Konrad- I first assemble the model without removing any of the laser burn from the parts. After assembly I lightly sand the edges that will show through the tissue. That way I am not spending time sanding edges that will not show. This makes it pretty easy to clean up the edges and does not take much time.
Paul Bradley
wingbeat
Nov 14, 2009, 05:46 PM
Thanks Paul-
that's very helpful.
Great pics and explanation.
cheers,
'beat
Megowcoupe
Nov 15, 2009, 08:11 PM
In terms of laser char- I've heard that some folks like hydrogen peroxide. I've just never found it to be a big deal though.
Sam
haddy52
Nov 16, 2009, 10:01 PM
I have got my rubber and prop, but am having having trouble getting the loops exactly the same length (4 loops of Tan rubber) Some suggest rubber should be half as long again as rubber from tail anchor to prop hook.Any advice?
PaulBrad
Nov 16, 2009, 10:27 PM
haddy52- When I make up a multiple loop motor that has an even number of loops I start with a single loop. I then fold it in the middle to go from one loop to two loops. A four loop motor gets folded again. The length of starting single loop motor is determined by the appropriate number of multiples of the desired final motor length.
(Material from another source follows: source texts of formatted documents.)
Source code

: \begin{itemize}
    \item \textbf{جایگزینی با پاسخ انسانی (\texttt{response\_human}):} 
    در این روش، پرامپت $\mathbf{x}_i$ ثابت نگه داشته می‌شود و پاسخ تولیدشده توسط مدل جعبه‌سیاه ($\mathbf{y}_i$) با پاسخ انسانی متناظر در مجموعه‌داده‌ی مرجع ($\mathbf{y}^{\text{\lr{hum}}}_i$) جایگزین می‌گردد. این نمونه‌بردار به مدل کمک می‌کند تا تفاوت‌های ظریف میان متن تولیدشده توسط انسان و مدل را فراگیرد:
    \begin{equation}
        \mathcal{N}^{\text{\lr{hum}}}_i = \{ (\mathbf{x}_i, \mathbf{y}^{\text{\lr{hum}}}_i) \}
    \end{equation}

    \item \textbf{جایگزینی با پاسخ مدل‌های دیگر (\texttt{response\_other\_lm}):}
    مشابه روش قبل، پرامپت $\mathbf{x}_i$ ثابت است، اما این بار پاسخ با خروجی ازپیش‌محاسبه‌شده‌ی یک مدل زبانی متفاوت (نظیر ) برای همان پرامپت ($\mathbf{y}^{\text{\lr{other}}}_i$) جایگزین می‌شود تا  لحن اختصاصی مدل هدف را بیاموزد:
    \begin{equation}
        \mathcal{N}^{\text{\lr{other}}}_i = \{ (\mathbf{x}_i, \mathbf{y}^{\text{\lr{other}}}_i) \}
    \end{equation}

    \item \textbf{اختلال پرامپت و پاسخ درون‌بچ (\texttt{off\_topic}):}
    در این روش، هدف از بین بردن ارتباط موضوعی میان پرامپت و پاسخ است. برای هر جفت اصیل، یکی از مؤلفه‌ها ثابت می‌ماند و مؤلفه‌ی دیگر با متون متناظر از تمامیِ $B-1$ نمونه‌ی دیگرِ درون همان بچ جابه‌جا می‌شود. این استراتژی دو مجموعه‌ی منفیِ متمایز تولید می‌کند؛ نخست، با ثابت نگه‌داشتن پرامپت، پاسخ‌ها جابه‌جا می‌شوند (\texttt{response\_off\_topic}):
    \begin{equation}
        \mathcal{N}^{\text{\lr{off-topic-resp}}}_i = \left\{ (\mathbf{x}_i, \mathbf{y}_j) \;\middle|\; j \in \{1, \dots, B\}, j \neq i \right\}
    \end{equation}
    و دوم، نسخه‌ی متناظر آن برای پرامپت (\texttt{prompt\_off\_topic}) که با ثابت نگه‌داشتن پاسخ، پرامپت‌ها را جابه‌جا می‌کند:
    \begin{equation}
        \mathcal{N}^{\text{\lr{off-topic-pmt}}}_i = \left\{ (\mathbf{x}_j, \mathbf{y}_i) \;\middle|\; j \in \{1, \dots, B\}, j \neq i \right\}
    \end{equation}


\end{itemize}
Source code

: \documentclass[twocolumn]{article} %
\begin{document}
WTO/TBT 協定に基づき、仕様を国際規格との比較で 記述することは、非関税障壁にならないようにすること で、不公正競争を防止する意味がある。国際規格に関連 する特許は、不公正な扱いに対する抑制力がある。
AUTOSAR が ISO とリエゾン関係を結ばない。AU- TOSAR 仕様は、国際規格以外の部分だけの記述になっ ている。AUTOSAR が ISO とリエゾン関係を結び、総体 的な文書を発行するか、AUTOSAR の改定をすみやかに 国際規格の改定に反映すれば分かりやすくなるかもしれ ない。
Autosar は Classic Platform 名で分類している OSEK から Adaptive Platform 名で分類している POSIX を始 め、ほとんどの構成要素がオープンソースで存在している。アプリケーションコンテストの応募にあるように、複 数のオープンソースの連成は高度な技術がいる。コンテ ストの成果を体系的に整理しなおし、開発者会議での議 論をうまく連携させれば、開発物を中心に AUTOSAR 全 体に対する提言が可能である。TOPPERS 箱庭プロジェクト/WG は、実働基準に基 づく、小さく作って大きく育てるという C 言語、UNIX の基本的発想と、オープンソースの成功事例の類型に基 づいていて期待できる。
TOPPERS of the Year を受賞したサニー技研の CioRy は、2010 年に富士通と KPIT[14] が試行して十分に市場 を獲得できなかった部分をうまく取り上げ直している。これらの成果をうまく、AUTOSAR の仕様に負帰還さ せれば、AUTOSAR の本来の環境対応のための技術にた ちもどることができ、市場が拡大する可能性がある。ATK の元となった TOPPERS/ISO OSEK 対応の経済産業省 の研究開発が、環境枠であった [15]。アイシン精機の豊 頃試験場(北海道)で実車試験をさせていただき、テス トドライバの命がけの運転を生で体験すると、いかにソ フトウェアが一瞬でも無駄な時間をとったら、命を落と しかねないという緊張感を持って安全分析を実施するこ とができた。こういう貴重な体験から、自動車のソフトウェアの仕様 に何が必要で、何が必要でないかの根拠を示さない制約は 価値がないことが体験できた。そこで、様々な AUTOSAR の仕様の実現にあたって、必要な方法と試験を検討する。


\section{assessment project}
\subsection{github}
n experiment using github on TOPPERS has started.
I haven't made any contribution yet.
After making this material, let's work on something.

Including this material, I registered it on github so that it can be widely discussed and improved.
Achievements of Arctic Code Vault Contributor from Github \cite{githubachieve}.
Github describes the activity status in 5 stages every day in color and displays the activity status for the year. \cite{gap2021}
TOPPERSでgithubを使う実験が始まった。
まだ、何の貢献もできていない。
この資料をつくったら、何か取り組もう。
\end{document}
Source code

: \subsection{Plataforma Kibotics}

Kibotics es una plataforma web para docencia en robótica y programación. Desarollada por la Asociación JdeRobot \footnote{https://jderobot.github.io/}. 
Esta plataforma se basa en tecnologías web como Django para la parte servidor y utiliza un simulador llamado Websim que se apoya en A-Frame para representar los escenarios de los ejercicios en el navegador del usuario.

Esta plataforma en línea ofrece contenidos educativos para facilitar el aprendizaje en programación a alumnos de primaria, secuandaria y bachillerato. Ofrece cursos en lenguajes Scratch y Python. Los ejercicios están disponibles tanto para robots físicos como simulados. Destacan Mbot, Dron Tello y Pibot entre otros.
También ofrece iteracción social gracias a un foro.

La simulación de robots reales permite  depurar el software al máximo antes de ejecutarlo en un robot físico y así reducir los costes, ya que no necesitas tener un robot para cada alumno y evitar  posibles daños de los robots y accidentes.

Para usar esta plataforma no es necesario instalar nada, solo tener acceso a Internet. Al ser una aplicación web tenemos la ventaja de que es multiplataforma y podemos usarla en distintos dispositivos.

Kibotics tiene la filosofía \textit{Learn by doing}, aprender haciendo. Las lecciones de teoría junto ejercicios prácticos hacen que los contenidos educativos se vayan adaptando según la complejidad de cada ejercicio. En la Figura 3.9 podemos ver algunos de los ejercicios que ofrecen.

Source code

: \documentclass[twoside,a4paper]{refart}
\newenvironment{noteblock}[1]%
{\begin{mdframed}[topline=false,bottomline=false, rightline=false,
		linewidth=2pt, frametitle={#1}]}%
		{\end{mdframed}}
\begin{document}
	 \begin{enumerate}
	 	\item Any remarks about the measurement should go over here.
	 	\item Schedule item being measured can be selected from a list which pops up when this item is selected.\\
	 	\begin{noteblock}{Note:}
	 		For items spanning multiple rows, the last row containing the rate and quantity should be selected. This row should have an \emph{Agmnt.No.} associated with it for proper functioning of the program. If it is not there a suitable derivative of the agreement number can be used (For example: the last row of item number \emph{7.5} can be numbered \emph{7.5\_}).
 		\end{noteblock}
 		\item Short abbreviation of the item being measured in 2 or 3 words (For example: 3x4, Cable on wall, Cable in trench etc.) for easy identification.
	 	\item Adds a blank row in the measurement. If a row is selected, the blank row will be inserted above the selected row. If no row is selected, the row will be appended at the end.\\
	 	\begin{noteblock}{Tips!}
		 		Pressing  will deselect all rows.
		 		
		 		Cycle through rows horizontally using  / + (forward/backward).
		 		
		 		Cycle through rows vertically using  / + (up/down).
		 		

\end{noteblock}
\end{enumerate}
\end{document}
By folding a single loop motor you are able to get all the loops the same length.
Paul Bradley
haddy52
Nov 17, 2009, 05:37 AM
Paul i tried that i nailed two nails 440 mm apart and wound rubber around carfully loops extend 2.5 inches past nose. have tried 200 turns,rattles at the end.Flying next,have you tried yours.haddy.
PaulBrad
Nov 18, 2009, 10:26 PM
I have not had an opportunity to fly model number 2 yet. Due to weather in my area I may not get to fly the model until the spring of 2010. My first model is flown on a singe loop of 1/4" rubber. I wind that motor to 1,100 turns. It can take more but my flying site is pretty small. Flight duration for that model in late evening air has been 50 seconds. Duration would be longer with more turns and a braided motor. The motor tends to bunch at the rear of the fuselage near the end of the motor run and that causes the model to stall in the glide. That is actually good as it helps keep the model on the field. The new model being lighter should have better duration. Hence the addition of the DT.
Paul Bradley
haddy52
Dec 21, 2009, 10:24 PM
Paul i flew the ranger hand launched it climbed rapidly into a breeze,summersaulted overhead about 30ft then flew with the breeze in a series of shallow stalls vering to the left its last stall timed just right for a 3 point landing.It needed a small amount of lead for trim might need a bit more,on test glide it flew level there is built in warp in stabiliser, tissue warp.
I built the plane from 3/32 balsa they didnt have 1/16 so it is probaly a bit heavy by comparison. Second flight i cranked it up to 300 turns and bang something gave way the rubber twisted of prop hook and broke tissue down one side of fuse nothing serious. Still having trouble getting rubber loops exact same length.What is a braided motor.
Haddy.
Trisquire
Dec 27, 2009, 05:06 PM
I had a Goldberg Ranger 42 as a kid. It was a foam RC ARF, but I can see the family resemblance.